● Activity:
Start at the line in the entries below that contains "1. 🍎 **Были", stop at the line that contains "2021-2023 Алексей Фортуна", and output exactly the lines in that span, both ends included.

● Provided information:
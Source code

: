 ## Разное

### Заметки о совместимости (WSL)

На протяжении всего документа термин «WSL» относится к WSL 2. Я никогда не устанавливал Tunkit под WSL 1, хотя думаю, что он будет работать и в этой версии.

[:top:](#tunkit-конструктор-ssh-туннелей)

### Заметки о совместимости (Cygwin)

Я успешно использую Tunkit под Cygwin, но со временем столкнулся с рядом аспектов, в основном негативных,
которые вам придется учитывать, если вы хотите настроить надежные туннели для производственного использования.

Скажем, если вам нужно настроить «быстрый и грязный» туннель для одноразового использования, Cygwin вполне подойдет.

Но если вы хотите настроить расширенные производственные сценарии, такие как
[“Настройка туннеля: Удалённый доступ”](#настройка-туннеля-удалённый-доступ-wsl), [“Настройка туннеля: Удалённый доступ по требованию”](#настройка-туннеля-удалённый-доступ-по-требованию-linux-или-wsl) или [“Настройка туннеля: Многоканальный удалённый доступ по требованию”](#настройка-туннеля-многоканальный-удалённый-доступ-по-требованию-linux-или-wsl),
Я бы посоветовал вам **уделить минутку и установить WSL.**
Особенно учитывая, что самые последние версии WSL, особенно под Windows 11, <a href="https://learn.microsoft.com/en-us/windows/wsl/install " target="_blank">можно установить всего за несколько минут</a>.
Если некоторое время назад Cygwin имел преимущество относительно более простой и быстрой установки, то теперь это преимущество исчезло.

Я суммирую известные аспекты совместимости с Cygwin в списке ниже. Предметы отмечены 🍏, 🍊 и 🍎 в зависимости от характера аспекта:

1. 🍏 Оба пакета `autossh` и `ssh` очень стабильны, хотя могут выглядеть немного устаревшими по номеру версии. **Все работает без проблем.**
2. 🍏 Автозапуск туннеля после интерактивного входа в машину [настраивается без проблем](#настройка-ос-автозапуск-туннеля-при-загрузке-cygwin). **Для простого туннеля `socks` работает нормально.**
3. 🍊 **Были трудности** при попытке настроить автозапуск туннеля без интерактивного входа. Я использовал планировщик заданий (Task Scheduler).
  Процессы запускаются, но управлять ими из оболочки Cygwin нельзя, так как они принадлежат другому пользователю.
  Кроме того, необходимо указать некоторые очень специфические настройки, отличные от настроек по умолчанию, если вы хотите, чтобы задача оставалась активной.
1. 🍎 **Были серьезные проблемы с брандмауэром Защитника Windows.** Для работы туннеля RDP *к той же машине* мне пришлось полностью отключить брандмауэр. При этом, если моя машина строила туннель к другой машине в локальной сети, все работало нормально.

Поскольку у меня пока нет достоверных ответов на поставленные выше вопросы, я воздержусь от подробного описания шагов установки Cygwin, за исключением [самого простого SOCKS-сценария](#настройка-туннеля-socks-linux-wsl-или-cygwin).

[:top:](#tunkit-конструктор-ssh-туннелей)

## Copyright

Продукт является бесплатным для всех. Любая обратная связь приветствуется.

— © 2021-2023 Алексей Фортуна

* * *

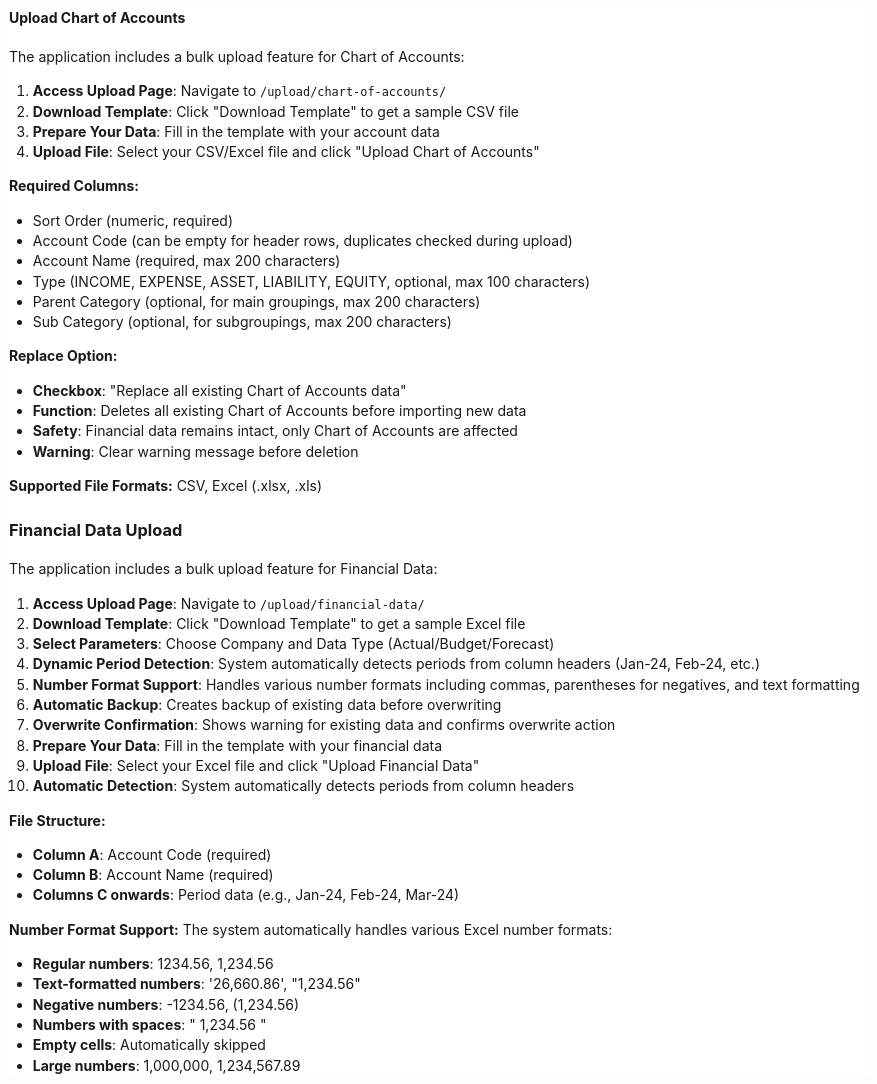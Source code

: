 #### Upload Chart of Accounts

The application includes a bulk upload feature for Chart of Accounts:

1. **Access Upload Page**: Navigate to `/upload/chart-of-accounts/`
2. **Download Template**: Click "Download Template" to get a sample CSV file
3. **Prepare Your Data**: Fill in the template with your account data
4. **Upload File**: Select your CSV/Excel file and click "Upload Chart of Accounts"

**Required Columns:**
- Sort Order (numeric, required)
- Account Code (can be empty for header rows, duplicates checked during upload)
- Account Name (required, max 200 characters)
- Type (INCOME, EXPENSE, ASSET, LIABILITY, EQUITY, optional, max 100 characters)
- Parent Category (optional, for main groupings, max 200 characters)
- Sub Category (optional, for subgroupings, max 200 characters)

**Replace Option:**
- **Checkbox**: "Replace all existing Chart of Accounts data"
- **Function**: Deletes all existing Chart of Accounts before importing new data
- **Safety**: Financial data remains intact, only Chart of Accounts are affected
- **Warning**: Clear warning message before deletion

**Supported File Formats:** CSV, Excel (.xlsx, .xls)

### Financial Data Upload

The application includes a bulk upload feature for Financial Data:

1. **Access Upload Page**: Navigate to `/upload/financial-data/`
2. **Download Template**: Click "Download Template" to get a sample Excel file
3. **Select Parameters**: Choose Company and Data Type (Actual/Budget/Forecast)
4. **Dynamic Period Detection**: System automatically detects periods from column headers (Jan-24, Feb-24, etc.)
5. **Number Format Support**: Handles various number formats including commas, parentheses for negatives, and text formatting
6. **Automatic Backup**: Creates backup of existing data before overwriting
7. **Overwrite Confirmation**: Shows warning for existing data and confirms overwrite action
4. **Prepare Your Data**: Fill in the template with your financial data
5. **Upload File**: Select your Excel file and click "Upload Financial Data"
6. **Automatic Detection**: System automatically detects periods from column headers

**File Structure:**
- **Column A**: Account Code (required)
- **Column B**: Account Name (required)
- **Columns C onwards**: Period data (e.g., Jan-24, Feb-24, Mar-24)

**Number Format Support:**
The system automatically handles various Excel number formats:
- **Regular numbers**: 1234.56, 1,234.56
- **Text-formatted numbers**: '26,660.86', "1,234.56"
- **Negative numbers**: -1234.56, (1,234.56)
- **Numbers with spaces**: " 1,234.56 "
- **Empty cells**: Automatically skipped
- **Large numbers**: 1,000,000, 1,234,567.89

* * *

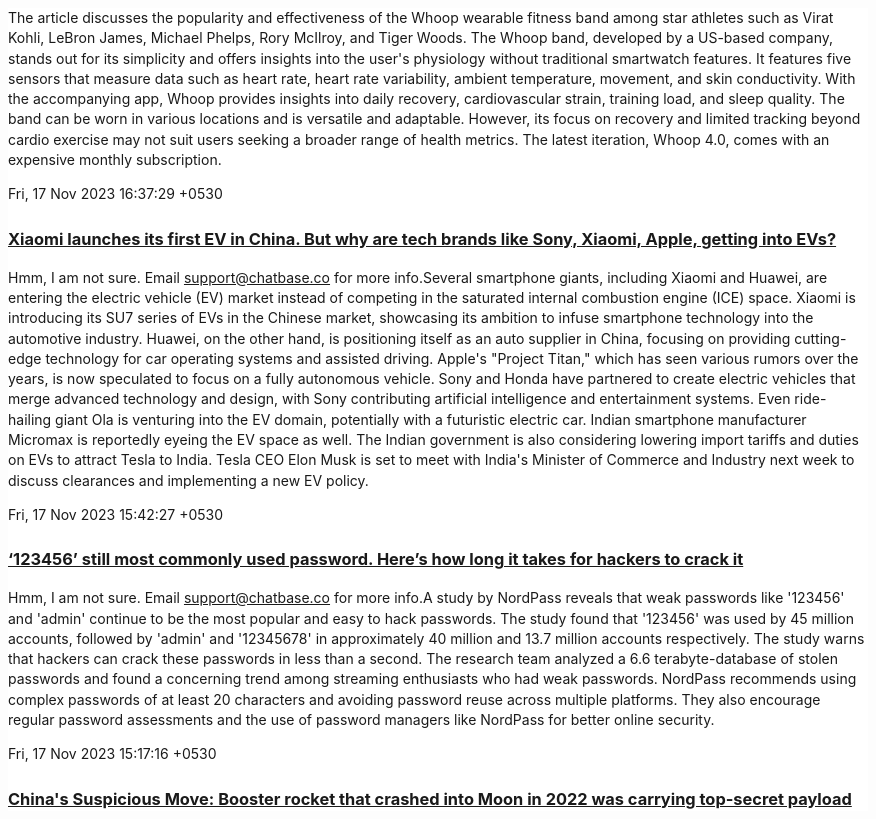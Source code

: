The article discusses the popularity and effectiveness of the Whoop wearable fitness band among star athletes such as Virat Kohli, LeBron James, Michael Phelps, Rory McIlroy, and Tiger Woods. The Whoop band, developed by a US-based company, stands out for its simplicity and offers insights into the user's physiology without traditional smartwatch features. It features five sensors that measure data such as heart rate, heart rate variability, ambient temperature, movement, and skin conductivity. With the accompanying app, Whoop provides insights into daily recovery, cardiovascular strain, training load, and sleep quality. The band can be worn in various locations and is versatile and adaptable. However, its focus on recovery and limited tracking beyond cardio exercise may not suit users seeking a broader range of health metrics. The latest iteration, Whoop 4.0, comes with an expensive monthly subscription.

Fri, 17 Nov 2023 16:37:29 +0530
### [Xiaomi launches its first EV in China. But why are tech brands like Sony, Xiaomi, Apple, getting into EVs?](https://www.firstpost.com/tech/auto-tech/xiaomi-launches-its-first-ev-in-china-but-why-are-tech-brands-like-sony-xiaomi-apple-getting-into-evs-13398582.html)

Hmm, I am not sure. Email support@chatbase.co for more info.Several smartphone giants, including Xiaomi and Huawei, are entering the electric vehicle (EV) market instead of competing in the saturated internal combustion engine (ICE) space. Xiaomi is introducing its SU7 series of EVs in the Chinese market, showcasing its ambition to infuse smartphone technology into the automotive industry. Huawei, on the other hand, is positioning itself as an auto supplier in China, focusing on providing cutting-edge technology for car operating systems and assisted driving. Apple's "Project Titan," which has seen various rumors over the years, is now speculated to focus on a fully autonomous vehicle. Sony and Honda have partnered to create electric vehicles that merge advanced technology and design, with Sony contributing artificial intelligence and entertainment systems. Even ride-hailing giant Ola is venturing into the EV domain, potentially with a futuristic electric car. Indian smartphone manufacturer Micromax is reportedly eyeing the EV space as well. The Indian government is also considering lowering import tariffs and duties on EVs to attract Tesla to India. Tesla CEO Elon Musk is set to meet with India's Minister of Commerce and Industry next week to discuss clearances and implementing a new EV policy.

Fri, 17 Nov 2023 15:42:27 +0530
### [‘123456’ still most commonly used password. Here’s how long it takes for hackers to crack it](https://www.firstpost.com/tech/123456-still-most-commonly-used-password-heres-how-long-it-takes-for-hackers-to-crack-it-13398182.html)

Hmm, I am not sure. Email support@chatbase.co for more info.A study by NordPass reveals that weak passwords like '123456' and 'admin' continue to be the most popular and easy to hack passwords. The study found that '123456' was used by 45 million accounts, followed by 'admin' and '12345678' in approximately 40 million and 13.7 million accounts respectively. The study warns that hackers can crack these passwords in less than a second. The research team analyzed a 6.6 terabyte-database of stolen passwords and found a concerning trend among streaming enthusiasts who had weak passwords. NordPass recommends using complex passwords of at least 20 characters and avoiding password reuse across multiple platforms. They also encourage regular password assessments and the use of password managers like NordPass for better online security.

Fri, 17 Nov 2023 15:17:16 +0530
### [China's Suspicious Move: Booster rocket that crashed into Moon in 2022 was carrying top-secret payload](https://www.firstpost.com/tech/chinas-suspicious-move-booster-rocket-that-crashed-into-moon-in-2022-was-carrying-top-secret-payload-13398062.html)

● Response to this exercise:
1. 🍎 **Были серьезные проблемы с брандмауэром Защитника Windows.** Для работы туннеля RDP *к той же машине* мне пришлось полностью отключить брандмауэр. При этом, если моя машина строила туннель к другой машине в локальной сети, все работало нормально.

Поскольку у меня пока нет достоверных ответов на поставленные выше вопросы, я воздержусь от подробного описания шагов установки Cygwin, за исключением [самого простого SOCKS-сценария](#настройка-туннеля-socks-linux-wsl-или-cygwin).

[:top:](#tunkit-конструктор-ssh-туннелей)

## Copyright

Продукт является бесплатным для всех. Любая обратная связь приветствуется.

— © 2021-2023 Алексей Фортуна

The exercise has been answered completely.